Your assignment:
Check every line of the entries for "preference", and copy the lines that hold it.
------------------------------------
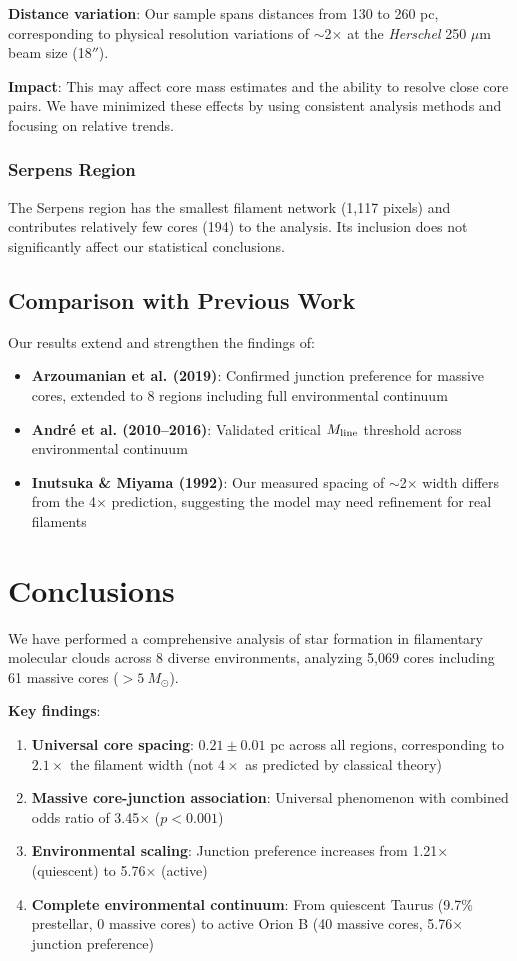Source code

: \documentclass[11pt,a4paper]{article}
\begin{document}
\textbf{Distance variation}: Our sample spans distances from 130 to 260 pc, corresponding to physical resolution variations of $\sim$2$\times$ at the \textit{Herschel} 250 $\mu$m beam size (18$''$).

\textbf{Impact}: This may affect core mass estimates and the ability to resolve close core pairs. We have minimized these effects by using consistent analysis methods and focusing on relative trends.

\subsubsection{Serpens Region}

The Serpens region has the smallest filament network (1,117 pixels) and contributes relatively few cores (194) to the analysis. Its inclusion does not significantly affect our statistical conclusions.

\subsection{Comparison with Previous Work}

Our results extend and strengthen the findings of:
\begin{itemize}
    \item \textbf{Arzoumanian et al. (2019)}: Confirmed junction preference for massive cores, extended to 8 regions including full environmental continuum
    \item \textbf{Andr\'e et al. (2010--2016)}: Validated critical $M_{\rm line}$ threshold across environmental continuum
    \item \textbf{Inutsuka \& Miyama (1992)}: Our measured spacing of $\sim$2× width differs from the 4× prediction, suggesting the model may need refinement for real filaments
\end{itemize}

\section{Conclusions}

We have performed a comprehensive analysis of star formation in filamentary molecular clouds across 8 diverse environments, analyzing 5,069 cores including 61 massive cores ($>5~M_\odot$).

\textbf{Key findings}:
\begin{enumerate}
    \item \textbf{Universal core spacing}: $0.21 \pm 0.01$ pc across all regions, corresponding to $2.1\times$ the filament width (not $4\times$ as predicted by classical theory)
    \item \textbf{Massive core-junction association}: Universal phenomenon with combined odds ratio of 3.45$\times$ ($p < 0.001$)
    \item \textbf{Environmental scaling}: Junction preference increases from 1.21$\times$ (quiescent) to 5.76$\times$ (active)
    \item \textbf{Complete environmental continuum}: From quiescent Taurus (9.7\% prestellar, 0 massive cores) to active Orion B (40 massive cores, 5.76$\times$ junction preference)
\end{enumerate}
\end{document}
------------------------------------
Result below:
    \item \textbf{Arzoumanian et al. (2019)}: Confirmed junction preference for massive cores, extended to 8 regions including full environmental continuum
    \item \textbf{Environmental scaling}: Junction preference increases from 1.21$\times$ (quiescent) to 5.76$\times$ (active)
    \item \textbf{Complete environmental continuum}: From quiescent Taurus (9.7\% prestellar, 0 massive cores) to active Orion B (40 massive cores, 5.76$\times$ junction preference)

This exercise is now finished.